Opinião
|
16 de junho de 2014
|
08:52

O que é “desdolarização”? (por Fernando Horta)

Por
Sul 21
sul21@sul21.com.br

Desde 2010 o ministro Guido Mantega vem defendendo a mudança do dólar como padrão moeda da economia mundial. Recentemente, segundo alguns analistas em função da crise da Ucrânia, essa ideia tem ganhado força entre Rússia, China, Brasil e África do Sul (os BRICS) sob o discurso do comércio entre estes países passar a ser feito em moeda nacional (Yuan, Rublo ou Reais). Mas exatamente o que é isso e quais as implicações disso para o mundo?
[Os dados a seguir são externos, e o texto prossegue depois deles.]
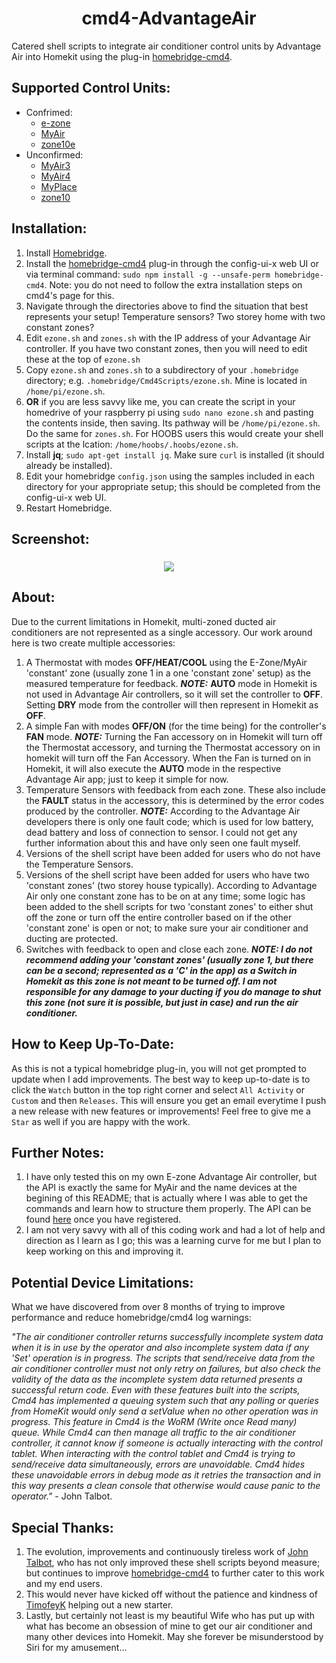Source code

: <span align="center">

# cmd4-AdvantageAir

</span>

Catered shell scripts to integrate air conditioner control units by Advantage Air into Homekit using the plug-in [homebridge-cmd4](https://github.com/ztalbot2000/homebridge-cmd4).

## Supported Control Units:
* Confrimed:
  * [e-zone](https://apps.apple.com/au/app/e-zone/id925994857)
  * [MyAir](https://apps.apple.com/au/app/myair/id481563583)
  * [zone10e](https://apps.apple.com/au/app/zone10e/id1076850364)
* Unconfirmed:
  * [MyAir3](https://apps.apple.com/au/app/myair3/id645762642)
  * [MyAir4](https://apps.apple.com/au/app/myair4/id925994861)
  * [MyPlace](https://apps.apple.com/au/app/myplace/id996398299)
  * [zone10](https://apps.apple.com/au/app/zone10/id510581478)

## Installation:
1. Install [Homebridge](https://github.com/homebridge/homebridge#installation).
2. Install the [homebridge-cmd4](https://github.com/ztalbot2000/homebridge-cmd4) plug-in through the config-ui-x web UI or via terminal command: `sudo npm install -g --unsafe-perm homebridge-cmd4`. Note: you do not need to follow the extra installation steps on cmd4's page for this.
3. Navigate through the directories above to find the situation that best represents your setup! Temperature sensors? Two storey home with two constant zones?
4. Edit `ezone.sh` and `zones.sh` with the IP address of your Advantage Air controller. If you have two constant zones, then you will need to edit these at the top of `ezone.sh`
5. Copy `ezone.sh` and `zones.sh` to a subdirectory of your `.homebridge` directory; e.g. `.homebridge/Cmd4Scripts/ezone.sh`. Mine is located in `/home/pi/ezone.sh`. 
6. <B>OR</B> if you are less savvy like me, you can create the script in your homedrive of your raspberry pi using `sudo nano ezone.sh` and pasting the contents inside, then saving. Its pathway will be `/home/pi/ezone.sh`. Do the same for `zones.sh`. For HOOBS users this would create your shell scripts at the lcation: `/home/hoobs/.hoobs/ezone.sh`.
7. Install <B>jq</B>; `sudo apt-get install jq`. Make sure `curl` is installed (it should already be installed).
8. Edit your homebridge `config.json` using the samples included in each directory for your appropriate setup; this should be completed from the config-ui-x web UI.
9. Restart Homebridge.

## Screenshot:
<h3 align="center">
  <img src="https://github.com/mitch7391/cmd4-E-Zone-MyAir/blob/master/Ezone.png">
</h3>

## About:
Due to the current limitations in Homekit, multi-zoned ducted air conditioners are not represented as a single accessory. Our work around here is two create multiple accessories:
1. A Thermostat with modes <B>OFF/HEAT/COOL</B> using the E-Zone/MyAir 'constant' zone (usually zone 1 in a one 'constant zone' setup) as the measured temperature for feedback. <B><I>NOTE:</B></I> <B>AUTO</B> mode in Homekit is not used in Advantage Air controllers, so it will set the controller to <B>OFF</B>. Setting <B>DRY</B> mode from the controller will then represent in Homekit as <B>OFF</B>. 
2. A simple Fan with modes <B>OFF/ON</B> (for the time being) for the controller's <B>FAN</B> mode. <B><I>NOTE:</B></I> Turning the Fan accessory on in Homekit will turn off the Thermostat accessory, and turning the Thermostat accessory on in homekit will turn off the Fan Accessory. When the Fan is turned on in Homekit, it will also execute the <B>AUTO</B> mode in the respective Advantage Air app; just to keep it simple for now.
3. Temperature Sensors with feedback from each zone. These also include the <B>FAULT</B> status in the accessory, this is determined by the error codes produced by the controller. <B><I>NOTE:</B></I> According to the Advantage Air developers there is only one fault code; which is used for low battery, dead battery and loss of connection to sensor. I could not get any further information about this and have only seen one fault myself.
4. Versions of the shell script have been added for users who do not have the Temperature Sensors.
5. Versions of the shell script have been added for users who have two 'constant zones' (two storey house typically). According to Advantage Air only one constant zone has to be on at any time; some logic has been added to the shell scripts for two 'constant zones' to either shut off the zone or turn off the entire controller based on if the other 'constant zone' is open or not; to make sure your air conditioner and ducting are protected.
6. Switches with feedback to open and close each zone. <B><I>NOTE: I do not recommend adding your 'constant zones' (usually zone 1, but there can be a second; represented as a 'C' in the app) as a Switch in Homekit as this zone is not meant to be turned off. I am not responsible for any damage to your ducting if you do manage to shut this zone (not sure it is possible, but just in case) and run the air conditioner.</B></I>

## How to Keep Up-To-Date:
As this is not a typical homebridge plug-in, you will not get prompted to update when I add improvements. The best way to keep up-to-date is to click the `Watch` button in the top right corner and select `All Activity` or `Custom` and then `Releases`. This will ensure you get an email everytime I push a new release with new features or improvements! Feel free to give me a `Star` as well if you are happy with the work.

## Further Notes:
1. I have only tested this on my own E-zone Advantage Air controller, but the API is exactly the same for MyAir and the name devices at the begining of this README; that is actually where I was able to get the commands and learn how to structure them properly. The API can be found [here](http://advantageair.proboards.com/) once you have registered.
2. I am not very savvy with all of this coding work and had a lot of help and direction as I learn as I go; this was a learning curve for me but I plan to keep working on this and improving it.

## Potential Device Limitations:
What we have discovered from over 8 months of trying to improve performance and reduce homebridge/cmd4 log warnings: 

<I>"The air conditioner controller returns successfully incomplete system data when it is in use by the operator and also incomplete system data if any 'Set' operation is in progress. The scripts that send/receive data from the air conditioner controller must not only retry on failures, but also check the validity of the data as the incomplete system data returned presents a successful return code. Even with these features built into the scripts, Cmd4 has implemented a queuing system such that any polling or queries from HomeKit would only send a setValue when no other operation was in progress. This feature in Cmd4 is the WoRM (Write once Read many) queue. While Cmd4 can then manage all traffic to the air conditioner controller, it cannot know if someone is actually interacting with the control tablet. When interacting with the control tablet and Cmd4 is trying to send/receive data simultaneously, errors are unavoidable.  Cmd4 hides these unavoidable errors in debug mode as it retries the transaction and in this way presents a clean console that otherwise would cause panic to the operator."</I> - John Talbot.

## Special Thanks:
1. The evolution, improvements and continuously tireless work of [John Talbot](https://github.com/ztalbot2000), who has not only improved these shell scripts beyond measure; but continues to improve [homebridge-cmd4](https://github.com/ztalbot2000/homebridge-cmd4) to further cater to this work and my end users. 
2. This would never have kicked off without the patience and kindness of [TimofeyK](https://github.com/TimofeyK) helping out a new starter.
4. Lastly, but certainly not least is my beautiful Wife who has put up with what has become an obsession of mine to get our air conditioner and many other devices into Homekit. May she forever be misunderstood by Siri for my amusement...
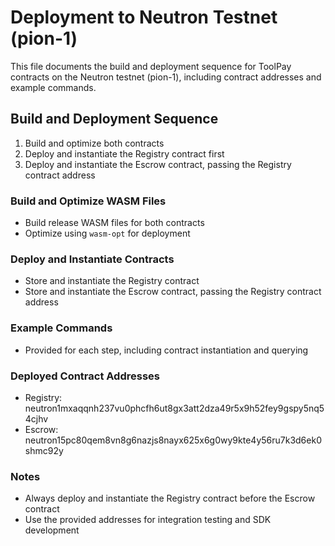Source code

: # Deployment to Neutron Testnet (pion-1)

This file documents the build and deployment sequence for ToolPay contracts on the Neutron testnet (pion-1), including contract addresses and example commands.

## Build and Deployment Sequence
1. Build and optimize both contracts
2. Deploy and instantiate the Registry contract first
3. Deploy and instantiate the Escrow contract, passing the Registry contract address

### Build and Optimize WASM Files
- Build release WASM files for both contracts
- Optimize using `wasm-opt` for deployment

### Deploy and Instantiate Contracts
- Store and instantiate the Registry contract
- Store and instantiate the Escrow contract, passing the Registry contract address

### Example Commands
- Provided for each step, including contract instantiation and querying

### Deployed Contract Addresses
- Registry: neutron1mxaqqnh237vu0phcfh6ut8gx3att2dza49r5x9h52fey9gspy5nq54cjhv
- Escrow: neutron15pc80qem8vn8g6nazjs8nayx625x6g0wy9kte4y56ru7k3d6ek0shmc92y

### Notes
- Always deploy and instantiate the Registry contract before the Escrow contract
- Use the provided addresses for integration testing and SDK development
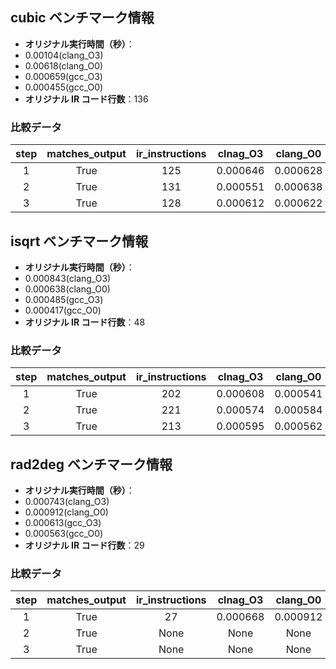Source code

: ## cubic ベンチマーク情報

- **オリジナル実行時間（秒）**：
-  0.00104(clang_O3)
-  0.00618(clang_O0)
-  0.000659(gcc_O3)
-  0.000455(gcc_O0) 
- **オリジナル IR コード行数**：136

### 比較データ 

| step | matches_output | ir_instructions | clnag_O3 | clang_O0 |gcc_O3|gcc_O0|
|:----:|:--------------:|:---------------:|:--------------:|:----------:|:-----:|:----:|
| 1    | True           |     125    |  0.000646     |0.000628 |0.000659|0.000455|
| 2    | True           |     131      |    0.000551    |0.000638 |0.000469|0.000492|
| 3    | True           |     128   |0.000612|0.000622|0.000606|0.000545|

## isqrt ベンチマーク情報

- **オリジナル実行時間（秒）**：
-  0.000843(clang_O3)
-  0.000638(clang_O0)
-  0.000485(gcc_O3)
-  0.000417(gcc_O0) 
- **オリジナル IR コード行数**：48

### 比較データ 

| step | matches_output | ir_instructions | clnag_O3 | clang_O0 |gcc_O3|gcc_O0|
|:----:|:--------------:|:---------------:|:--------------:|:----------:|:-----:|:----:|
| 1    | True           |    202     |    0.000608   |0.000541 |0.000501|0.000417|
| 2    | True           |  221        |  0.000574      |0.000584 |0.000476|0.000444|
| 3    | True           |  213      |0.000595|0.000562|0.000394|0.000478|

## rad2deg ベンチマーク情報

- **オリジナル実行時間（秒）**：
-  0.000743(clang_O3)
-  0.000912(clang_O0)
-  0.000613(gcc_O3)
-  0.000563(gcc_O0) 
- **オリジナル IR コード行数**：29

### 比較データ 

| step | matches_output | ir_instructions | clnag_O3 | clang_O0 |gcc_O3|gcc_O0|
|:----:|:--------------:|:---------------:|:--------------:|:----------:|:-----:|:----:|
| 1    | True           |  27     | 0.000668      |0.000912 |0.000613|0.000563|
| 2    | True           | None         |  None    |None |0.000476|0.000412|
| 3    | True           |  None  |None|None|0.000429|0.000440|
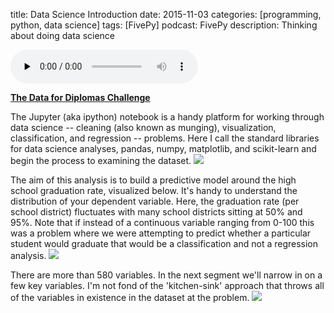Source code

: title: Data Science Introduction
date: 2015-11-03
categories: [programming, python, data science]
tags: [FivePy]
podcast: FivePy
description: Thinking about doing data science

<object type="application/x-shockwave-flash" data="https://huffduffer.com/flash/player.swf?soundFile=http://traffic.libsyn.com/fivepy/FivePy_-_Data_Science_1.mp3" width="290" height="24"><param name="movie" value="https://huffduffer.com/flash/player.swf?soundFile=http://traffic.libsyn.com/fivepy/FivePy_-_Data_Science_1.mp3" /><param name="wmode" value="transparent" /><audio src="http://traffic.libsyn.com/fivepy/FivePy_-_Data_Science_1.mp3" controls preload="none"><a href="https://huffduffer.com/wsankey/275746">Data Science on Huffduffer</a></audio></object>

<strong>[The Data for Diplomas Challenge][1]</strong>

The Jupyter (aka ipython) notebook is a handy platform for working through data science -- cleaning (also known as munging), visualization, classification, and regression -- problems. Here I call the standard libraries for data science analyses, pandas, numpy, matplotlib, and scikit-learn and begin the process to examining the dataset. 
<img class="parent" src="{{ url_for('static', filename='media/datascience1_1.png') }}">

The aim of this analysis is to build a predictive model around the high school graduation rate, visualized below. It's handy to understand the distribution of your dependent variable. Here, the graduation rate (per school district) fluctuates with many school districts sitting at 50% and 95%. Note that if instead of a continuous variable ranging from 0-100 this was a problem where we were attempting to predict whether a particular student would graduate that would be a classification and not a regression analysis.
<img class="parent" src="{{ url_for('static', filename='media/datascience1_2.png') }}">

There are more than 580 variables. In the next segment we'll narrow in on a few key variables. I'm not fond of the 'kitchen-sink' approach that throws all of the variables in existence in the dataset at the problem. 
<img class="parent" src="{{ url_for('static', filename='media/datascience1_3.png') }}">

[1]: http://datafordiplomas.devpost.com/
A história começa um pouco mais lá atrás, ainda no final da Segunda Guerra Mundial (1939-1945) quando os EUA saíram definitivamente da condição de potência regional para superpotência, em especial pelo fato de terem sido os credores do mundo europeu em guerra e praticamente não terem sofrido destruição física no seu território. Enquanto a Europa sai da guerra devastada física e economicamente, os EUA se tornam o país com mais dinheiro a receber. A consolidação disso se dá com a adoção do chamado “Sistema de Bretton Woods” que nada mais era do que uma série de acordos e instituições internacionais (FMI, GATT, etc.) que tinham por função gerir a economia mundial, de forma mais ou menos padronizada e centralizada. Não sem alguma resistência, o dólar passa a figurar como moeda de referência em termos mundiais, sendo escolhida para aparecer em contratos comerciais privados ou estatais. Em princípio, vigorava a ideia do padrão-ouro, ou seja, todo o dinheiro que um país teria em forma de moeda deveria corresponder à quantidade de ouro que esse país possuía como “lastro”. É bem verdade que existiam cálculos e ajustes em função das pressões de mercado, mas em resumo o lastro-ouro era bem palpável.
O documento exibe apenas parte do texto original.